Use fly sheets and allow the horse free access to shelter to escape the pests. Large fans positioned to blow across, or out, doorways may discourage many flying insects.
The role of food allergies in equine allergic symptoms is poorly understood. Although allergy testing often shows reactions to hays and grains, there are no good studies regarding the responses horses might have to foods.
In people, food allergies can cause immediate, life-threatening anaphylactic reactions with throat swelling, or less severe chronic symptoms which including respiratory problems, watery eyes, skin eruptions and/or itching, or digestive upset, nausea, diarrhea.
It’s also known from research with other species that a history of any type of allergy, including inhalant allergies (e.g. to pollens or molds) increases the risk of having food allergies as well.
When a horse with seasonal allergies turns up as positive for a grain or hay type fed year round, odds are this is either a false positive or a sensitivity that has arisen as a result of the primary allergy making him more reactive in general. Either way, the wisest course of action is to avoid any foods that test positive at least when the horse is actively fighting allergy symptoms.
Obviously, if your horse’s hay and/or grain haven’t changed when summer arrives, these aren’t likely to be a major factor, but sensitivity to something in the pasture could be.

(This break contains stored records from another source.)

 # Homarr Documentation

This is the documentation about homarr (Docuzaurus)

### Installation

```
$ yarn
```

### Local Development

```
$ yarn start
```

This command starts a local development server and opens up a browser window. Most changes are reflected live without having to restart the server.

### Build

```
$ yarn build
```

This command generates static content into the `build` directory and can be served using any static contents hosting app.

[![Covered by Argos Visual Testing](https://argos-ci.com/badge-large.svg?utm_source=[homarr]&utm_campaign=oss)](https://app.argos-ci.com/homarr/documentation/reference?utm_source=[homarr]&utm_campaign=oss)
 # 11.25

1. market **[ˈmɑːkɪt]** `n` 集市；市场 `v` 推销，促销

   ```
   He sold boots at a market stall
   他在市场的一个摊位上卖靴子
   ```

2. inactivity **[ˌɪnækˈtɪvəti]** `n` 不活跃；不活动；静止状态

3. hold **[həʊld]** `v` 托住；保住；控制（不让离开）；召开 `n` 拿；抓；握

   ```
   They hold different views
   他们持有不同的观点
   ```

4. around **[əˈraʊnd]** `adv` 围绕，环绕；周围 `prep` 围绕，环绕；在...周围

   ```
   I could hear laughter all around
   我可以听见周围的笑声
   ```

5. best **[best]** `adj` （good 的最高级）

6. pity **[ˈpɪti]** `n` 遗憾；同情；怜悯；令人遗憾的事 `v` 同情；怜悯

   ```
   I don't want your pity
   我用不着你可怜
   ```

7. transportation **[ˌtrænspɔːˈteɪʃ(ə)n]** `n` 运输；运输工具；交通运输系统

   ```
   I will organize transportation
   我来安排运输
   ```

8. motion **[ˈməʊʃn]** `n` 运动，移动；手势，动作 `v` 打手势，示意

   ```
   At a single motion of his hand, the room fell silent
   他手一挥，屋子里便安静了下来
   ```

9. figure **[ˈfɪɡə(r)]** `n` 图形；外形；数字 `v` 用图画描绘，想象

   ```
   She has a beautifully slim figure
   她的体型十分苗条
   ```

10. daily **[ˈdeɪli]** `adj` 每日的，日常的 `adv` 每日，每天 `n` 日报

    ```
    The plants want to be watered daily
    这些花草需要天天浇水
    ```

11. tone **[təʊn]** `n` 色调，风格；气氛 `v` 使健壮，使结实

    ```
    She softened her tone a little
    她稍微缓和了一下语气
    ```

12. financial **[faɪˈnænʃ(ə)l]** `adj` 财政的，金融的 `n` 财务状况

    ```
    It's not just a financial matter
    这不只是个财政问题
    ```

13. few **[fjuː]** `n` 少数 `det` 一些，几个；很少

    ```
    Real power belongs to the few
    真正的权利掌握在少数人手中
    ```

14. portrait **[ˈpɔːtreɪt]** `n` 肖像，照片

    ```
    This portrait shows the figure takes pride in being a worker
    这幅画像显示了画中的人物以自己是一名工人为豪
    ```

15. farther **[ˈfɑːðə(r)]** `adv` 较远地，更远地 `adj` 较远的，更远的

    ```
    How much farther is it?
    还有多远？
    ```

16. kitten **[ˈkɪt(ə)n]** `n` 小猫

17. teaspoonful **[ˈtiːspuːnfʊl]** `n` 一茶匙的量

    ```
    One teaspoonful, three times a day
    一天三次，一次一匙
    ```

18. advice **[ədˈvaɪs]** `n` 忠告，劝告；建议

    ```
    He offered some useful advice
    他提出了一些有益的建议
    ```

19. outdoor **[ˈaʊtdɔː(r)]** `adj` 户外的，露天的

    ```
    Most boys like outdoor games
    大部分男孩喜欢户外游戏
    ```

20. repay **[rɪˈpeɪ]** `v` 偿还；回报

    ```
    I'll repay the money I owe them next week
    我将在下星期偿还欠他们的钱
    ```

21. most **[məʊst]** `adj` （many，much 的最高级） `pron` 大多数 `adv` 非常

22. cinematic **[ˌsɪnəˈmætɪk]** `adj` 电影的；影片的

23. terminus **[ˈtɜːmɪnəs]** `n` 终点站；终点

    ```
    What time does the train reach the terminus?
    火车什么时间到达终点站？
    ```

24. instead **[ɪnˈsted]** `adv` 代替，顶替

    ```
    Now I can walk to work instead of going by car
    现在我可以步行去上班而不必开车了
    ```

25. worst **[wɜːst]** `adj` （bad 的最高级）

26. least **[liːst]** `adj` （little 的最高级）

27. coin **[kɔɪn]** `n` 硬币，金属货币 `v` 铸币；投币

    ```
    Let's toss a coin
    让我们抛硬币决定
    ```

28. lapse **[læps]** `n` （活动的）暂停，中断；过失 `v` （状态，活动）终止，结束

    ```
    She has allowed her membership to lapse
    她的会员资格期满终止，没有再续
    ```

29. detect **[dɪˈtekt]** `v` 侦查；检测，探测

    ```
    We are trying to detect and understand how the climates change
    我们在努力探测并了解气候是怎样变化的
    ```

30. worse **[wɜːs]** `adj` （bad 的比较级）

If you’re fairly certain your horse’s skin reactions aren’t insect-related, try turning him out with a muzzle that prohibits grazing for a few days to see if it makes a difference. This would indicate an allergy to a plant in the field.
Also With This Article
”Put It To Use”
”Consumer Alert: Avoid Kinesiology/Muscle Testing”
”Sweet Itch/Midline Dermatitis”
”Beware Immune-Support Supplements”
”Flaxseed and Rice-Bran Products”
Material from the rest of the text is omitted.